Why do you care? Shouldn’t you be lecturing people at the mall on the benefits of CO2?

The amount of money college football players (especially star ones, in this case) generate for the school far, far outweigh the money they “save” from said scholarship. It’s probably not even in the same stratosphere, honestly.

^Oh, I figure most already know CO2 is essential for all life on earth and we have been hovering at dangerously low levels for years.

Is the amount of compensation relevant? They signed a contract.

I suppose you could treat your student athletes like monkeys, but youd be hard pressed to recruit talent and field a competitive team if you did stuff like that

Yes, long story short - it’s not worth it. Some student will write an article about how the football program is an evil profit sucker, and ticket sales alone will wipe out all clawbacked scholarships. Plus, it ignores all the other games the guy played.

Of course it’s relevant. You are the one who brought up the scholarship to tie value into it.

From everything I’ve read the coach and his teammates support him. “Free room and board”… lmao. The bowl system is nothing more than a joke of a money grab. Teams become bowl eligible once they win 6 games. There have been seasons where some teams have declined bids and they’ve taken schools at 5-7. Glorified exhibition vs. multi-millions of potential earnings on the line in these kid’s knees and shoulders, etc.

I think the latest by the pundits is the marketability of the bowl games will greatly diminish in the future if the stars don’t show up.

Oh no not the precious Allstate Diet Dr Pepper Dr Scholls Cranberry Bowl! Featuring the 9th best team in one conference vs the 8th best team in another that got half their wins by scheduling FCS schools! Don’t hurt the marketability of bowl games that get played on a Wednesday afternoon at 3pm!!!

More generally, the discussion is whether it becomes wide spread in the future and if it were to happen on a championship team. I would think a condition of your athletic scholarship is to play.

Don’t the collegiate players who are likely to get drafted usually get an insurance policy during their last season/last few games to protect themselves in case of injury?

I doubt that this will lead to an epidemic of star players skipping bowl games. Those guys generally want to play in the games for the prestige and such.

+1. The fact that he has been injured this year, wants to hopefully get drafted in the 1st or 2nd round of the draft, and his team is playing UNC in a unimportant bowl are all factored in to this decision.

Usually these guys want to play to hopefully improve draft stock, he must be worried about his tumbling due to a silly injury in an unimportant game.

Good question.

http://www.espn.com/college-football/story/_/id/17328541/college-football-insurance-policies-big-complicated-business

http://www.sbnation.com/college-football/2016/12/19/14006304/christian-mccaffrey-leonard-fournette-skip-bowl-games-nfl-draft

Last year, Notre Dame’s Jaylon Smith was expected to be a top-10 NFL draft pick — until about halfway through the first quarter of the Fiesta Bowl against Ohio State.
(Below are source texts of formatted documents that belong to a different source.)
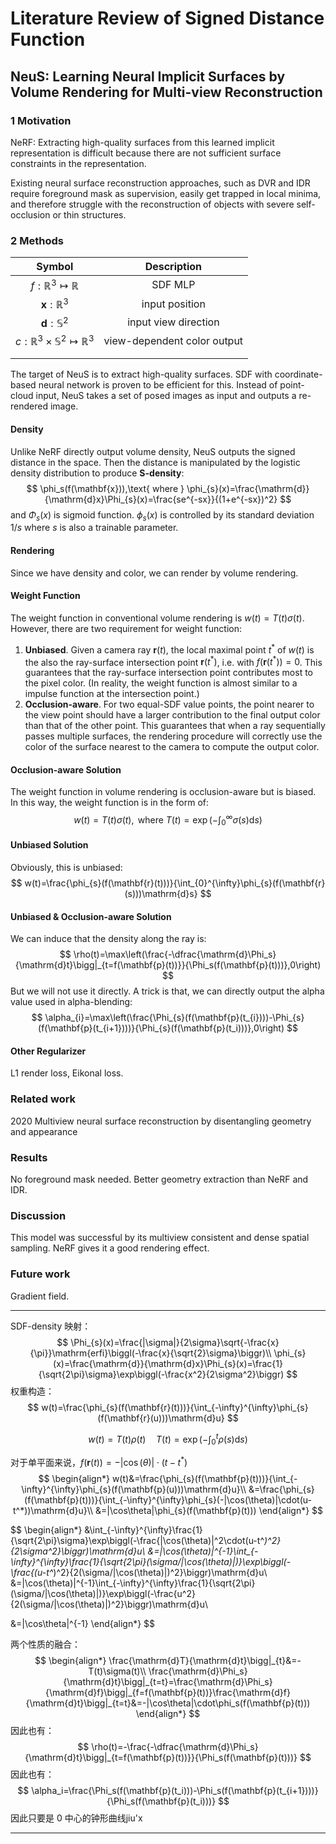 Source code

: # Literature Review of Signed Distance Function

## NeuS: Learning Neural Implicit Surfaces by Volume Rendering for Multi-view Reconstruction

### 1 Motivation

NeRF: Extracting high-quality surfaces from this learned implicit representation is difficult because there are not sufficient surface constraints in the representation.

Existing neural surface reconstruction approaches, such as DVR and IDR require foreground mask as supervision, easily get trapped in local minima, and therefore struggle with the reconstruction of objects with severe self-occlusion or thin structures.

### 2 Methods

|                        Symbol                         |         Description         |
| :---------------------------------------------------: | :-------------------------: |
|           $f:\mathbb{R}^3\mapsto\mathbb{R}$           |           SDF MLP           |
|               $\mathbf{x}:\mathbb{R}^3$               |       input position        |
|               $\mathbf{d}:\mathbb{S}^2$               |    input view direction     |
| $c:\mathbb{R}^3\times\mathbb{S}^2\mapsto\mathbb{R}^3$ | view-dependent color output |
|                                                       |                             |
|                                                       |                             |

The target of NeuS is to extract high-quality surfaces. SDF with coordinate-based neural network is proven to be efficient for this. Instead of point-cloud input, NeuS takes a set of posed images as input and outputs a re-rendered image.

#### Density

Unlike NeRF directly output volume density, NeuS outputs the signed distance in the space. Then the distance is manipulated by the logistic density distribution to produce **S-density**:
$$
\phi_s(f(\mathbf{x})),\text{ where }
\phi_{s}(x)=\frac{\mathrm{d}}{\mathrm{d}x}\Phi_{s}(x)=\frac{se^{-sx}}{(1+e^{-sx})^2}
$$
and $\Phi_s(x)$ is sigmoid function. $\phi_s(x)$ is controlled by its standard deviation $1/s$ where $s$ is also a trainable parameter.

#### Rendering

Since we have density and color, we can render by volume rendering.

#### Weight Function

The weight function in conventional volume rendering is $w(t)=T(t)\sigma(t)$. However, there are two requirement for weight function:

1. **Unbiased**. Given a camera ray $\mathbf{r}(t)$, the local maximal point $t^*$ of $w(t)$ is the also the ray-surface intersection point $\mathbf{r}(t^*)$, i.e. with $f(\mathbf{r}(t^*))=0$. This guarantees that the ray-surface intersection point contributes most to the pixel color. (In reality, the weight function is almost similar to a impulse function at the intersection point.)
2. **Occlusion-aware**. For two equal-SDF value points, the point nearer to the view point should have a larger contribution to the final output color than that of the other point.  This guarantees that when a ray sequentially passes multiple surfaces, the rendering procedure will correctly use the color of the surface nearest to the camera to compute the output color.

#### Occlusion-aware Solution

The weight function in volume rendering is occlusion-aware but is biased. In this way, the weight function is in the form of:
$$
w(t)=T(t)\sigma(t),\text{ where }T(t)=\exp\left(-\int_0^{\infty}\sigma(s)\mathrm{d}s\right)
$$

#### Unbiased Solution

Obviously, this is unbiased:
$$
w(t)=\frac{\phi_{s}(f(\mathbf{r}(t)))}{\int_{0}^{\infty}\phi_{s}(f(\mathbf{r}(s)))\mathrm{d}s}
$$

#### Unbiased & Occlusion-aware Solution

We can induce that the density along the ray is:
$$
\rho(t)=\max\left(\frac{-\dfrac{\mathrm{d}\Phi_s}{\mathrm{d}t}\bigg|_{t=f(\mathbf{p}(t))}}{\Phi_s(f(\mathbf{p}(t)))},0\right)
$$
But we will not use it directly. A trick is that, we can directly output the alpha value used in alpha-blending:
$$
\alpha_{i}=\max\left(\frac{\Phi_{s}(f(\mathbf{p}(t_{i})))-\Phi_{s}(f(\mathbf{p}(t_{i+1})))}{\Phi_{s}(f(\mathbf{p}(t_i)))},0\right)
$$

#### Other Regularizer

L1 render loss, Eikonal loss.

### Related work

2020 Multiview neural surface reconstruction by disentangling geometry and appearance

### Results

No foreground mask needed. Better geometry extraction than NeRF and IDR.

### Discussion

This model was successful by its multiview consistent and dense spatial sampling. NeRF gives it a good rendering effect.

### Future work

Gradient field.

---

SDF-density 映射：
$$
\Phi_{s}(x)=\frac{|\sigma|}{2\sigma}\sqrt{-\frac{x}{\pi}}\mathrm{erfi}\biggl(-\frac{x}{\sqrt{2}\sigma}\biggr)\\
\phi_{s}(x)=\frac{\mathrm{d}}{\mathrm{d}x}\Phi_{s}(x)=\frac{1}{\sqrt{2\pi}\sigma}\exp\biggl(-\frac{x^2}{2\sigma^2}\biggr)
$$
权重构造：
$$
w(t)=\frac{\phi_{s}(f(\mathbf{r}(t)))}{\int_{-\infty}^{\infty}\phi_{s}(f(\mathbf{r}(u)))\mathrm{d}u}
$$

$$
w(t)=T(t)\rho(t)\quad T(t)=\exp\left(-\int_0^t\rho(s)\mathrm{d}s\right)
$$

对于单平面来说，$f(\mathbf{r}(t))=-|\cos(\theta)|\cdot(t-t^*)$
$$
\begin{align*}
w(t)&=\frac{\phi_{s}(f(\mathbf{p}(t)))}{\int_{-\infty}^{\infty}\phi_{s}(f(\mathbf{p}(u)))\mathrm{d}u}\\
&=\frac{\phi_{s}(f(\mathbf{p}(t)))}{\int_{-\infty}^{\infty}\phi_{s}(-|\cos(\theta)|\cdot(u-t^*))\mathrm{d}u}\\
&=|\cos\theta|\phi_{s}(f(\mathbf{p}(t)))
\end{align*}
$$

$$
\begin{align*}
&\int_{-\infty}^{\infty}\frac{1}{\sqrt{2\pi}\sigma}\exp\biggl(-\frac{|\cos(\theta)|^2\cdot(u-t^*)^2}{2\sigma^2}\biggr)\mathrm{d}u\\
&=|\cos(\theta)|^{-1}\int_{-\infty}^{\infty}\frac{1}{\sqrt{2\pi}(\sigma/|\cos(\theta)|)}\exp\biggl(-\frac{(u-t^*)^2}{2(\sigma/|\cos(\theta)|)^2}\biggr)\mathrm{d}u\\
&=|\cos(\theta)|^{-1}\int_{-\infty}^{\infty}\frac{1}{\sqrt{2\pi}(\sigma/|\cos(\theta)|)}\exp\biggl(-\frac{u^2}{2(\sigma/|\cos(\theta)|)^2}\biggr)\mathrm{d}u\\

&=|\cos\theta|^{-1}
\end{align*}
$$

两个性质的融合：
$$
\begin{align*}
\frac{\mathrm{d}T}{\mathrm{d}t}\bigg|_{t}&=-T(t)\sigma(t)\\
\frac{\mathrm{d}\Phi_s}{\mathrm{d}t}\bigg|_{t=t}=\frac{\mathrm{d}\Phi_s}{\mathrm{d}f}\bigg|_{f=f(\mathbf{p}(t))}\frac{\mathrm{d}f}{\mathrm{d}t}\bigg|_{t=t}&=-|\cos\theta|\cdot\phi_s(f(\mathbf{p}(t)))
\end{align*}
$$
因此也有：
$$
\rho(t)=-\frac{-\dfrac{\mathrm{d}\Phi_s}{\mathrm{d}t}\bigg|_{t=f(\mathbf{p}(t))}}{\Phi_s(f(\mathbf{p}(t)))}
$$
因此也有：
$$
\alpha_i=\frac{\Phi_s(f(\mathbf{p}(t_i)))-\Phi_s(f(\mathbf{p}(t_{i+1})))}{\Phi_s(f(\mathbf{p}(t_i)))}
$$
因此只要是 0 中心的钟形曲线jiu'x

---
Smith suffered a gruesome knee injury, tearing both his ACL and LCL.

The injury greatly affected his draft stock. Instead of having his name called within the first hour of the NFL Draft, he fell to the second day, and was taken at No. 34 overall by the Dallas Cowboys.

Smith ended up signing a four-year deal with the Cowboys, one with a $2.9 million signing bonus that is worth roughly $6.1 million. It’s still a solid amount of money, but had he been taken, say, third, his contract in total would be close to $26 million, per Pro Football Talk. Smith was fortunate enough to get insurance money, which will pay $900,000. All in all, this money is nowhere near what he would’ve made if he would’ve sat out of the Fiesta Bowl.

Brutal.

Teams should be required to carry minimum insurance policies against career damaging injuries for all starters at the least. But yeah, students are definitely entitled not to play and damaging player - school relations by showing you don’t work with their career choice decisions will only hurt recruiting. Consider the fact that major schools in the SEC like Florida, LSU and Alabama net more than $40M to the school after expenses (and ignoring second order enrollment and prestige impacts) and I don’t think it’s worth throwing a tantrum.